Dass das Land wieder unter erhöhter Bedrohung durch islamistische Extremisten steht, wusste die Politik, wusste der Sicherheitsapparat, und die meisten Franzosen ahnten es schon länger. Das Terrornetzwerk al-Qaida hatte wenige Tage nach dem Beginn des Prozesses um den Terroranschlag von 20015 auf die Satire-Zeitschrift Charlie-Hebdo in Paris am 2. September neue Drohungen gegen das Magazin in Umlauf gebracht. In einer Publikation, die am Jahrestag der Anschläge des 11. September 2001 erschien, riefen die Extremisten zu neuen Attacken auf. Der Anschlag im Januar 2015 auf die Redaktion, bei dem die Angreifer zwölf Menschen erschossen und elf verletzt hatten, sei "kein einmaliges Ereignis".

Das Magazin hatte zum Auftakt des Prozesses in Paris erneut die umstrittenen Mohammed-Karikaturen veröffentlicht, die ursprünglich 2005 in der dänischen Zeitung Jyllands Posten erschienen waren. Eine der Darstellungen zeigt den Propheten mit einer Bombe im Turban und einer brennenden Zündschnur, was viele Muslime als Verunglimpfung Mohammeds empfinden.

In der Al-Qaida-Publikation heißt es weiter, Präsident Emmanuel Macron habe "grünes Licht" gegeben, die Zeichnungen erneut zu veröffentlichen. Die beiden Attentäter Said und Cherif Kouachi und ein weiterer Angreifer, der fünf Menschen erschoss, waren von der Polizei in den Stunden nach dem Anschlag getötet worden. 14 ihrer mutmaßlichen Komplizen stehen derzeit vor Gericht. Auch andere dschihadistische Gruppen haben inzwischen zu Gewalt aufgerufen; Hetzschriften finden sich unter anderem auf Internetkanälen mit Verbindungen zur Terrormiliz Islamischer Staat (IS). Ein Boykott französischer Produkte sei kein Ersatz für den bewaffneten Kampf, heißt es darin. Und der 18-Jährige, der den Lehrer Samuel Paty tötete, hatte dies zuvor damit begründet, dass Paty im Unterricht die Mohammed-Karikaturen behandelte.

Dass Präsident Macron es entschieden verteidigte, auch die Mohammed-Karikaturen gehörten zur unabdingbaren Meinungsfreiheit, stieß in einigen muslimischen Ländern auf heftige Kritik, ebenso, dass auf Kundgebungen für den ermordeten Lehrer Demonstranten diese Karikaturen zeigten. Frankreich habe eine anti-muslimische Agenda lautete einer der Vorwürfe. Besonders der türkische Präsident Recep Tayyip Erdoğan attackierte Frankreich und Macron deshalb grundsätzlich. Am Donnerstag verurteilte das türkische Außenministerium aber die Tat von Nizza, die Türkei stehe an der Seite der Franzosen gegen Gewalt und Terrorismus, hieß es. Auch Saudi-Arabien verurteilte die Tat.

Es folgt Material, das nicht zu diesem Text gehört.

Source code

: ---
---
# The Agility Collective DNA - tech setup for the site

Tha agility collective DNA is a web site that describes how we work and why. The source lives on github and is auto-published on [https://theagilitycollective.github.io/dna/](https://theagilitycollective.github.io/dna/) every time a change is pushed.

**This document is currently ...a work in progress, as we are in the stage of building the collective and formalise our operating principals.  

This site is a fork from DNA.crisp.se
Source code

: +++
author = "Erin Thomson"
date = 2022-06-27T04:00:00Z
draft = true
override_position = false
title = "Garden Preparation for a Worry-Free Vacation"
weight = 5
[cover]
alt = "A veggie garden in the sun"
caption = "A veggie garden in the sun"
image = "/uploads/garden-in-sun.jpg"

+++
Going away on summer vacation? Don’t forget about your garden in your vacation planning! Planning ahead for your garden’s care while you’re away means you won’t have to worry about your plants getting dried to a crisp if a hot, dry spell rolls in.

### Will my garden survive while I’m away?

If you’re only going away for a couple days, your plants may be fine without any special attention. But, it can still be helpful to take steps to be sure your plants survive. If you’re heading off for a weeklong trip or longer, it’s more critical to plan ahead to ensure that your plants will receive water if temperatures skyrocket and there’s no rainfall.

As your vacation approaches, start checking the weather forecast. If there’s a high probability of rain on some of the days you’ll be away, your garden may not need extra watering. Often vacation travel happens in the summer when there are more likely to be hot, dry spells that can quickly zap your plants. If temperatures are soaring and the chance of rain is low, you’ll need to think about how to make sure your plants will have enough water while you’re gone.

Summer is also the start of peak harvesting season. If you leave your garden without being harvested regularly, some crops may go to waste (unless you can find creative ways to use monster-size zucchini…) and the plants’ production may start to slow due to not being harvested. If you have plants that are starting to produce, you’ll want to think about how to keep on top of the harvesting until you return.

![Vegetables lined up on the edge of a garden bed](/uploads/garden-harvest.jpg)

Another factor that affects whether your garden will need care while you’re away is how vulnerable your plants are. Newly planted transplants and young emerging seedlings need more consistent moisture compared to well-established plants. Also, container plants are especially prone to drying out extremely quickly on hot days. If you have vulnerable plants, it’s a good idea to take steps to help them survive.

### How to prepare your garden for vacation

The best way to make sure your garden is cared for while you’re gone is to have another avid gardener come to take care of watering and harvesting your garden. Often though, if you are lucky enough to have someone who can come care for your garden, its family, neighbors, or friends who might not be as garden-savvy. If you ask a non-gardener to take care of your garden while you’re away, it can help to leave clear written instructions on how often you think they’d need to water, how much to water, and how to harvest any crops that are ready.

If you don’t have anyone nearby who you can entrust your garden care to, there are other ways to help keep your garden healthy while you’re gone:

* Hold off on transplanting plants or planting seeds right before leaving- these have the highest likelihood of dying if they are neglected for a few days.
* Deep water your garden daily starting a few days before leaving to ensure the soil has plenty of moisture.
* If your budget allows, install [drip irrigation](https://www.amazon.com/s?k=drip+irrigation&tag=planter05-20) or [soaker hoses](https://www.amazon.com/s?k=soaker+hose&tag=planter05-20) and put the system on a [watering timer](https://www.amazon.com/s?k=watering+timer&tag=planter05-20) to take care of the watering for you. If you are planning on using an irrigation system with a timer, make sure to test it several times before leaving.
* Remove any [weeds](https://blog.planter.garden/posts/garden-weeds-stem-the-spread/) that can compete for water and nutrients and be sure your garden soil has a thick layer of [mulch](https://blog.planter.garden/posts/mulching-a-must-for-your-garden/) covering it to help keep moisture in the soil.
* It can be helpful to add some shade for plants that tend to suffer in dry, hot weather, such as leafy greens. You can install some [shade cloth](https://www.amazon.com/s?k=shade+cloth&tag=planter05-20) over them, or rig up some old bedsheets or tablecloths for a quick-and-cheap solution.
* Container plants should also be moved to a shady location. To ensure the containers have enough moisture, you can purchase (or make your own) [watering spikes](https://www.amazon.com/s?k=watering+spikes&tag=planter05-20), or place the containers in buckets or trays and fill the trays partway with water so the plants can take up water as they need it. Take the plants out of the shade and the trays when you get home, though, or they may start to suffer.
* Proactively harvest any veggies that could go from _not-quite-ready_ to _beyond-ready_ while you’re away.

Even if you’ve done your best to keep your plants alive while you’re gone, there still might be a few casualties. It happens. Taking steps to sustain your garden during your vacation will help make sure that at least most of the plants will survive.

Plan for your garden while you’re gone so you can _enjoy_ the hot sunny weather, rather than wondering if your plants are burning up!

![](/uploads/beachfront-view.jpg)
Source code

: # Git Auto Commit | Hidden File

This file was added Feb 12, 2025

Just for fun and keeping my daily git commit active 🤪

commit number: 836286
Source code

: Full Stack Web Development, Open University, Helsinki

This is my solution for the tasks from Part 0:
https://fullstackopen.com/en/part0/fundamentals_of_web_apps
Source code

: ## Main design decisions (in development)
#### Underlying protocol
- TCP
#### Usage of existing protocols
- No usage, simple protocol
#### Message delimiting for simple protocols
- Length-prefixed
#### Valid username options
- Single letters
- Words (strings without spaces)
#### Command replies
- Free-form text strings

Abscheu gegen die Tat und Solidarität mit Frankreich versicherten am Donnerstag Spitzenpolitiker aus der ganzen Welt. So sprach EU-Kommissionspräsidentin Ursula von der Leyen von einem "abscheulichen und brutalen Angriff", Europa bleibe geeint und entschlossen im Angesicht von "Barbarei und Fanatismus". Die Staats- und Regierungschefs der EU erklärten in einem gemeinsamen Statement, die Attacken in Frankreich seien "Angriffe auf unsere gemeinsamen Werte". Bundeskanzlerin Angela Merkel sagte, sie sei "tief erschüttert über die grausamen Morde in einer Kirche". Ihre Gedanken seien bei den Angehörigen der Betroffenen sowie den Verletzten. Russlands Präsident Wladimir Putin schrieb nach Kreml-Angaben in einem Telegramm an Macron von einem "zynischen und brutalen Verbrechen". Papst Franziskus schloss die Opfer in sein Gebet ein, gab ein Vatikansprecher bekannt. Vertreter der Muslime in Frankreich und Deutschland verurteilten die Tat scharf.